## Task details
Find every line below where the word "Please" occurs, then give how many you found and nothing else.

Data for review Start Marker

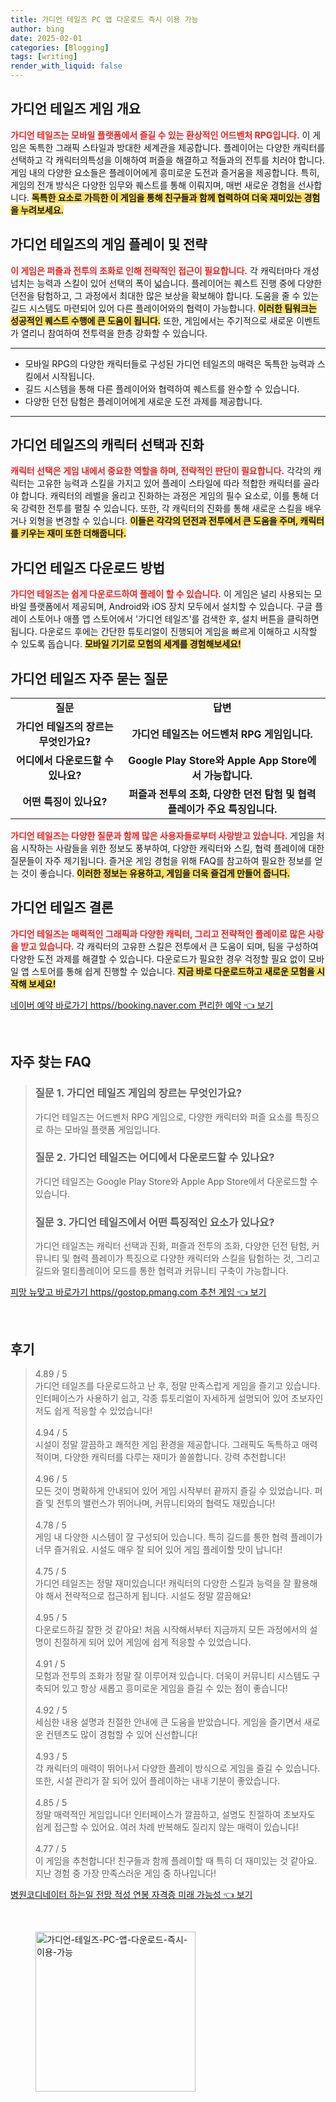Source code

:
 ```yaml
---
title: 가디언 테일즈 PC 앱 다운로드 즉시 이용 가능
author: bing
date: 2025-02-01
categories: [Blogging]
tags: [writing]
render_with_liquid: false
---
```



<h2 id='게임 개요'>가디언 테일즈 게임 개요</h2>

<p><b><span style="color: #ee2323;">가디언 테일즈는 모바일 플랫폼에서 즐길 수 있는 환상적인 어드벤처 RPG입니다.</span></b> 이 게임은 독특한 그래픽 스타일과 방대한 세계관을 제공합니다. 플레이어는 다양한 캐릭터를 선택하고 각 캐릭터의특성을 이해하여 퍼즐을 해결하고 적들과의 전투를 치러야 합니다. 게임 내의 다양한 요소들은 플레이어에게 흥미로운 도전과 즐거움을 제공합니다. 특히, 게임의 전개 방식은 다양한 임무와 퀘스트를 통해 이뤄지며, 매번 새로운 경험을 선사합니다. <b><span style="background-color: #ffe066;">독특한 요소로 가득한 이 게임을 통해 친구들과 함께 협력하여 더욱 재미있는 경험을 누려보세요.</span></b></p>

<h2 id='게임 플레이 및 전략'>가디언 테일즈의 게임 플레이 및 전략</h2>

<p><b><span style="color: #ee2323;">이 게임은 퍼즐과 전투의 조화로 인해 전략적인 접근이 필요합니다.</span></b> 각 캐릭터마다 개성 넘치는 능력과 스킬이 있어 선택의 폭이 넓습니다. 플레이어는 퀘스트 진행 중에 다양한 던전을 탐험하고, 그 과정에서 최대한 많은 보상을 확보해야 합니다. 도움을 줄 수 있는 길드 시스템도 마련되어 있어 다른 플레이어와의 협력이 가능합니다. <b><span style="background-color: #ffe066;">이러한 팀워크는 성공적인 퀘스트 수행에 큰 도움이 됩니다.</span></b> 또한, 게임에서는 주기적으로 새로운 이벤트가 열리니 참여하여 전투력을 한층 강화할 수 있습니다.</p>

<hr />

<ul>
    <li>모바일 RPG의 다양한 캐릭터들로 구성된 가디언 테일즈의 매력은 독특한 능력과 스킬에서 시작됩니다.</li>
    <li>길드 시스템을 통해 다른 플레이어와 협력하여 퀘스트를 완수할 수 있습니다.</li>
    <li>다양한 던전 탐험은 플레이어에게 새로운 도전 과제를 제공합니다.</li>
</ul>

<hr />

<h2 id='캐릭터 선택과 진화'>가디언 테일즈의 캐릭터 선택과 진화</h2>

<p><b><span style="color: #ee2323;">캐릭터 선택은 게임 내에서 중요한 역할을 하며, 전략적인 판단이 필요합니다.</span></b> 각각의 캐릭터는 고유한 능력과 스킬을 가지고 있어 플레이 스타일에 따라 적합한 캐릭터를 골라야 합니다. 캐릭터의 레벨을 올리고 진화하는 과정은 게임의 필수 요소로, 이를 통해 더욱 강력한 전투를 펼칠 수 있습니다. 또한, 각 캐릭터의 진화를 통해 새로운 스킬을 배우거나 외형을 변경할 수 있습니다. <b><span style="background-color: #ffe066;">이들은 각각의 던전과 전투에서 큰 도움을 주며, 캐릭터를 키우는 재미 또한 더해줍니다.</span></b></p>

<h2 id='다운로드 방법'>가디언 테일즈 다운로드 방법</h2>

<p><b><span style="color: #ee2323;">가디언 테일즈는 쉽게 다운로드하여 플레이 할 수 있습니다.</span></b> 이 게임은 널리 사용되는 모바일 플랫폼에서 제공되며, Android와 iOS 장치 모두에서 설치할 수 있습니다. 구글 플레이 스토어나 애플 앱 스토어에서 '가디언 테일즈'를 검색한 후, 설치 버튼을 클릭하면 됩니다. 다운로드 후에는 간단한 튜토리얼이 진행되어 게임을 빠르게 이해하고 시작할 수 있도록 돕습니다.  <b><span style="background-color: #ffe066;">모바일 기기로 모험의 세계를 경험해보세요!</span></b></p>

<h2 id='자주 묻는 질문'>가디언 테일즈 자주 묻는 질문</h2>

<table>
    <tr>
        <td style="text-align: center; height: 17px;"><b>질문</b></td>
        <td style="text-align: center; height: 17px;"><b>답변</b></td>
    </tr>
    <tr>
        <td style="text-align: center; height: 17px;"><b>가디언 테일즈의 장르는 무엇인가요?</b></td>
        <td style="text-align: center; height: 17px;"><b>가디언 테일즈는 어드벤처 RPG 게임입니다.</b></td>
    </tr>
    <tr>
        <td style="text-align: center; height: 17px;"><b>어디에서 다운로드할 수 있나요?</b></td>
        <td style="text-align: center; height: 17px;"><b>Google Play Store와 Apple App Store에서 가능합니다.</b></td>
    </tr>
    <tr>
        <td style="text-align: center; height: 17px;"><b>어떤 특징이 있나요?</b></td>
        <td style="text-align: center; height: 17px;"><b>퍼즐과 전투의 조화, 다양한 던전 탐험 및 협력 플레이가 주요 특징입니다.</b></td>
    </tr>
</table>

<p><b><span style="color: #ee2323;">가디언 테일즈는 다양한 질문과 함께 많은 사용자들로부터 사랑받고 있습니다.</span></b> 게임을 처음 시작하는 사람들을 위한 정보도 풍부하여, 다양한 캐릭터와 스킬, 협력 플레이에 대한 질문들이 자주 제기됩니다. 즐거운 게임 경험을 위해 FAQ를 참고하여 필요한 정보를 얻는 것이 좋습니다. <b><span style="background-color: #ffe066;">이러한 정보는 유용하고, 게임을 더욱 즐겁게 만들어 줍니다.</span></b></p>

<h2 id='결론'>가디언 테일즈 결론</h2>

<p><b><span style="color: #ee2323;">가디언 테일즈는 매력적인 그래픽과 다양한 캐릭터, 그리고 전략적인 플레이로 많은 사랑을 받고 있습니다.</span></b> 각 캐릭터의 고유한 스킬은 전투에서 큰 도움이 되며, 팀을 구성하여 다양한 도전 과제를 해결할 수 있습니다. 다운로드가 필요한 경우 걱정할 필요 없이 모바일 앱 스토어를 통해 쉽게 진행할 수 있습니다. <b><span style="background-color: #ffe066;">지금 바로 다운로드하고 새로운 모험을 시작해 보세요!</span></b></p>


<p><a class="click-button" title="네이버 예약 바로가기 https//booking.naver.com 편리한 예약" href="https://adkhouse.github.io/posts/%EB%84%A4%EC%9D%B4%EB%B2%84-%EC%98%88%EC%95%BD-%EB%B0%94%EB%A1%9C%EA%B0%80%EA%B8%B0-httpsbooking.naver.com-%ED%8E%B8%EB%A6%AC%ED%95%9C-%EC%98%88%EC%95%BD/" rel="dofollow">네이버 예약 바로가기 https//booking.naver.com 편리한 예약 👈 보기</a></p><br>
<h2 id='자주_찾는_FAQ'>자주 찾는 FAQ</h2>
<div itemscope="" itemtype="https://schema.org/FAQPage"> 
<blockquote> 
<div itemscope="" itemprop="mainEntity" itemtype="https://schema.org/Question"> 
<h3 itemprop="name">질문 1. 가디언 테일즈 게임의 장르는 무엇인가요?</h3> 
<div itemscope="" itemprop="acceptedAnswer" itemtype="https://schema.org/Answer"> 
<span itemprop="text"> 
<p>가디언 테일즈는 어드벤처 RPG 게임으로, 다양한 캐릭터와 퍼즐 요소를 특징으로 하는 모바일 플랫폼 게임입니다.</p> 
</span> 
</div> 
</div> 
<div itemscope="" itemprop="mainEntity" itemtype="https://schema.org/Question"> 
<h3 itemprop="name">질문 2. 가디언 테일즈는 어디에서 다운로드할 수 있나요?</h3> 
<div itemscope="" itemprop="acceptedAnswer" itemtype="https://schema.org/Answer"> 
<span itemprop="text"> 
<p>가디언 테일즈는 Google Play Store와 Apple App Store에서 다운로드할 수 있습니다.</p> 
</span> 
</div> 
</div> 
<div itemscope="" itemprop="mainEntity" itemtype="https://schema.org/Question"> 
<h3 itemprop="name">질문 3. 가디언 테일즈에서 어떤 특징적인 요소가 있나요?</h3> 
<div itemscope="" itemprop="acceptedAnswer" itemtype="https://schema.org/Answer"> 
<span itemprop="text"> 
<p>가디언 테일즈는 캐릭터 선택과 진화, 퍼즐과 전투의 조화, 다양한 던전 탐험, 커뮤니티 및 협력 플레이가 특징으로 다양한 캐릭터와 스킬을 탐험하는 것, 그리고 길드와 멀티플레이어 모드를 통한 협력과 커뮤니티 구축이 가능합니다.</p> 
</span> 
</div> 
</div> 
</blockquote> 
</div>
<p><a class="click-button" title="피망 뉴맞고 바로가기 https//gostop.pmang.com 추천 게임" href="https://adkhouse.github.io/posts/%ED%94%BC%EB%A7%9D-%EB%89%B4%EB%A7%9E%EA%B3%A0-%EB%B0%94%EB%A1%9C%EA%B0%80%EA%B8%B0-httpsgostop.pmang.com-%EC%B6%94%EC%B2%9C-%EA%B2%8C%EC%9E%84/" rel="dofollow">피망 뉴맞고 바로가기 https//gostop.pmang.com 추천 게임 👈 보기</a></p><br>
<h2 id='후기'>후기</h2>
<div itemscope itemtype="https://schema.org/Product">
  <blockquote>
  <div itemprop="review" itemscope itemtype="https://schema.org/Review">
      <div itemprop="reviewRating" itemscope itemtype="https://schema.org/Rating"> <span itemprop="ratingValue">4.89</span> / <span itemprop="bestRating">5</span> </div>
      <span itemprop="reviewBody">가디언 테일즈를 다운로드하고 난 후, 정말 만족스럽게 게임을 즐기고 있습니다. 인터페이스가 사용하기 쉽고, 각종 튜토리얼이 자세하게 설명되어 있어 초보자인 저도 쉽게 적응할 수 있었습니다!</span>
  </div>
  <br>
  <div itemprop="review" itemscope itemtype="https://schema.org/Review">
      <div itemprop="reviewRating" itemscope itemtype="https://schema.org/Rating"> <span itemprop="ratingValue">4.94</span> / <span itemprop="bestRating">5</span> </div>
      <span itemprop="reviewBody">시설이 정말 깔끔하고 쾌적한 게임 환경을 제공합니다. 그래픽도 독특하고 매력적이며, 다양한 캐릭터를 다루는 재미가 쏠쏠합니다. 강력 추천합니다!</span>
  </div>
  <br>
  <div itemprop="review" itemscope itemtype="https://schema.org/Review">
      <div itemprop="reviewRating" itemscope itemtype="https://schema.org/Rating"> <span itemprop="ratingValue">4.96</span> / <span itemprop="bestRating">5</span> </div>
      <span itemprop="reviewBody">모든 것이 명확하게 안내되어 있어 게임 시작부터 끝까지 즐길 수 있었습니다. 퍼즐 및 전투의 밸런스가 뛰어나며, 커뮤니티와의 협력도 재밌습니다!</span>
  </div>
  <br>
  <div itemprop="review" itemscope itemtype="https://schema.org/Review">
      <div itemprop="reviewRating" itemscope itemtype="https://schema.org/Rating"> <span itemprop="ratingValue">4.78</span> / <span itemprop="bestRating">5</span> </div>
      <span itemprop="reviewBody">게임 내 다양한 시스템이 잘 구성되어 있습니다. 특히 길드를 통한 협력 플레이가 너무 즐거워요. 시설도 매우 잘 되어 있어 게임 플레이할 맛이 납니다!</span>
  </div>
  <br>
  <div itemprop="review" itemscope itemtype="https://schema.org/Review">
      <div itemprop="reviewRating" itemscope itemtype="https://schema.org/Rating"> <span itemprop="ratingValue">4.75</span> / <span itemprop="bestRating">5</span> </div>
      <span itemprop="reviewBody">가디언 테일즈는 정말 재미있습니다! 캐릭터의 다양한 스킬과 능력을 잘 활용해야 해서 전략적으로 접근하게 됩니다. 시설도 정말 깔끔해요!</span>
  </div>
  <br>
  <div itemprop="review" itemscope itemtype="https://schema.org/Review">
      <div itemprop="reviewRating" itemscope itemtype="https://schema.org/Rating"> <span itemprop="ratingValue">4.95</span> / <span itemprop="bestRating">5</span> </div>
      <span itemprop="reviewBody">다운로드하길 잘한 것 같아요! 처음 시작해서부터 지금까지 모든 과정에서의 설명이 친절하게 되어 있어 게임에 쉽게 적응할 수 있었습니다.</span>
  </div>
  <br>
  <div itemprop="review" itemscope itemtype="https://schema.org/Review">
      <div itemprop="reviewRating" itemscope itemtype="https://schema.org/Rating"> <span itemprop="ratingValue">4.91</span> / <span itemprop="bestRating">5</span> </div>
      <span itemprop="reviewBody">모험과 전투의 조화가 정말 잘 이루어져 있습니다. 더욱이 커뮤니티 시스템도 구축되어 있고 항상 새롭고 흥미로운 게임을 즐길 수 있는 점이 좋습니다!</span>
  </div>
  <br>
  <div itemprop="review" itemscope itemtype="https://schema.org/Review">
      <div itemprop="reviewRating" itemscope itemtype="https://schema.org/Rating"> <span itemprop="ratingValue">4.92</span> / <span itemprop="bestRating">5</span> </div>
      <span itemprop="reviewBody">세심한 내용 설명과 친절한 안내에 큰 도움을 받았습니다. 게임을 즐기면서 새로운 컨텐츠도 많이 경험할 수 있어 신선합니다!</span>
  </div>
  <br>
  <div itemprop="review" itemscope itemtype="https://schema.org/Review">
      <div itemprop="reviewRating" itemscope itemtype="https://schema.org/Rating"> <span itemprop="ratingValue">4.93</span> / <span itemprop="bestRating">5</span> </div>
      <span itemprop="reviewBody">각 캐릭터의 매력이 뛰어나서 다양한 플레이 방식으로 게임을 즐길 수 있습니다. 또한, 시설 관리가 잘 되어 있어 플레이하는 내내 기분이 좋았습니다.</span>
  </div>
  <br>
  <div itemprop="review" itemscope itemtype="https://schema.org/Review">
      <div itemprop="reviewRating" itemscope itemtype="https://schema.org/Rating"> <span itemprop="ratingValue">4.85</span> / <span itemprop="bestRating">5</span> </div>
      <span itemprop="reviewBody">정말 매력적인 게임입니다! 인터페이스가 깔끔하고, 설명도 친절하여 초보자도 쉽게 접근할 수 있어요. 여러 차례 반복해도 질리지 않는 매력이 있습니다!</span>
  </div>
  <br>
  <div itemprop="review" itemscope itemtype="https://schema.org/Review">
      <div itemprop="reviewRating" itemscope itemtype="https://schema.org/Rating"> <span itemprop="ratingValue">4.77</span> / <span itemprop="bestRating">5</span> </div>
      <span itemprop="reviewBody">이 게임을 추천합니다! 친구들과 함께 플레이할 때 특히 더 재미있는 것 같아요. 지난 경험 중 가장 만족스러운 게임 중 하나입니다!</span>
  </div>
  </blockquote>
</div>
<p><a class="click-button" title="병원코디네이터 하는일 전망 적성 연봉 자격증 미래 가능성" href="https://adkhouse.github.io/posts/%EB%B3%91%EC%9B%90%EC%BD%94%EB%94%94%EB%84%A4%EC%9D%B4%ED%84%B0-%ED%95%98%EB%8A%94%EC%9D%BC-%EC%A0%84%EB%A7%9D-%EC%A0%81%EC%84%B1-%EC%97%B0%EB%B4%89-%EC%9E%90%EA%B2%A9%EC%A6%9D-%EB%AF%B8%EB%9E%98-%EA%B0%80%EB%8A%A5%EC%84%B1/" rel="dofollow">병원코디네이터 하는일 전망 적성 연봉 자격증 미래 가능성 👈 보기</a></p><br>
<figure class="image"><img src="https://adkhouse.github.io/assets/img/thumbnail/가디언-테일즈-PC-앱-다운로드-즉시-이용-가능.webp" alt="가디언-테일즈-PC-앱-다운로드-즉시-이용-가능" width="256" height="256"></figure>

Data for review End Marker
Data for review Start Marker

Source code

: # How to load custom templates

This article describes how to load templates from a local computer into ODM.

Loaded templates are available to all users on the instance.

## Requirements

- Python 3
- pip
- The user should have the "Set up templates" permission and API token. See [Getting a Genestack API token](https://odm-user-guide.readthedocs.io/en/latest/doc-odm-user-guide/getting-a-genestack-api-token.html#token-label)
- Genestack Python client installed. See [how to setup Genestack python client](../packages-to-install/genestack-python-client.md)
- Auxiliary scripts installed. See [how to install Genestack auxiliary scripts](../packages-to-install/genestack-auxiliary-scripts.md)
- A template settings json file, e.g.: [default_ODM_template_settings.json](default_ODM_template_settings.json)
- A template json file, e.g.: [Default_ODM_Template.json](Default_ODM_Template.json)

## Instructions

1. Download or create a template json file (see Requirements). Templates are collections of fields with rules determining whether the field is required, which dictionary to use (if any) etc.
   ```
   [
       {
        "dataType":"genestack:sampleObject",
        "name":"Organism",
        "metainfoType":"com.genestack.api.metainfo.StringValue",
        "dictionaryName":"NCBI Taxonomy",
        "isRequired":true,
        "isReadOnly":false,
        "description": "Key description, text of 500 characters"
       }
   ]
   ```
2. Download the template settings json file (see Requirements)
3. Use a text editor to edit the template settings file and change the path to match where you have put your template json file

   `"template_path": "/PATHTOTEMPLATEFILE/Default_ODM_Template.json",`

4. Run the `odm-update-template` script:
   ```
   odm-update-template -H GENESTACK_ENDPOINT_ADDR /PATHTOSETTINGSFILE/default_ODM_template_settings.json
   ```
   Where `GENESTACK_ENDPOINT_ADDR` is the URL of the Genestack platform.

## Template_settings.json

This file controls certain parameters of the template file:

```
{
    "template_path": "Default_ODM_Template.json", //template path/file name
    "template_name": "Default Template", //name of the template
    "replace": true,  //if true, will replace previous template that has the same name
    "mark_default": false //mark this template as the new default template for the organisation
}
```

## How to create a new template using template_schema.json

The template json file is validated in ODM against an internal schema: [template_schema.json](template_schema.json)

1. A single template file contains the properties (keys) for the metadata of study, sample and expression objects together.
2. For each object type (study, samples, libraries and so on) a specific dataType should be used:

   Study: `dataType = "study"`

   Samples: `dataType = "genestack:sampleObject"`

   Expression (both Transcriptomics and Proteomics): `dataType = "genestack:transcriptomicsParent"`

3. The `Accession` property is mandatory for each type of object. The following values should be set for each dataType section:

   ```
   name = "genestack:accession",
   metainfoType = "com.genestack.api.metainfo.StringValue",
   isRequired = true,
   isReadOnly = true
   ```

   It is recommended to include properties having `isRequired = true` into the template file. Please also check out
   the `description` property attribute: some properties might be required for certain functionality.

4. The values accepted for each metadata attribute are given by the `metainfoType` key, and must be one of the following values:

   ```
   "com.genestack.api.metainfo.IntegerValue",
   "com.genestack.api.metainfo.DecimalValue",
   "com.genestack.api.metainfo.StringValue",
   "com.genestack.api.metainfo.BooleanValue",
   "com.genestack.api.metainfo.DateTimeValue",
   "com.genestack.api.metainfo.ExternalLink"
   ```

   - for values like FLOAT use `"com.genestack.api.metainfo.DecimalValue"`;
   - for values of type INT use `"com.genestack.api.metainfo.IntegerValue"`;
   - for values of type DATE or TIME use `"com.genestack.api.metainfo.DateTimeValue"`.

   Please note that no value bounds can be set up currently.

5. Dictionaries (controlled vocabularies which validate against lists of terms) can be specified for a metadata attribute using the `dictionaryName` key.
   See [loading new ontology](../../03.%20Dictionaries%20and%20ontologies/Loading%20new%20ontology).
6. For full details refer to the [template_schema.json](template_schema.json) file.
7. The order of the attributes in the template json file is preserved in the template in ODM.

Data for review End Marker

## Answer to this task
2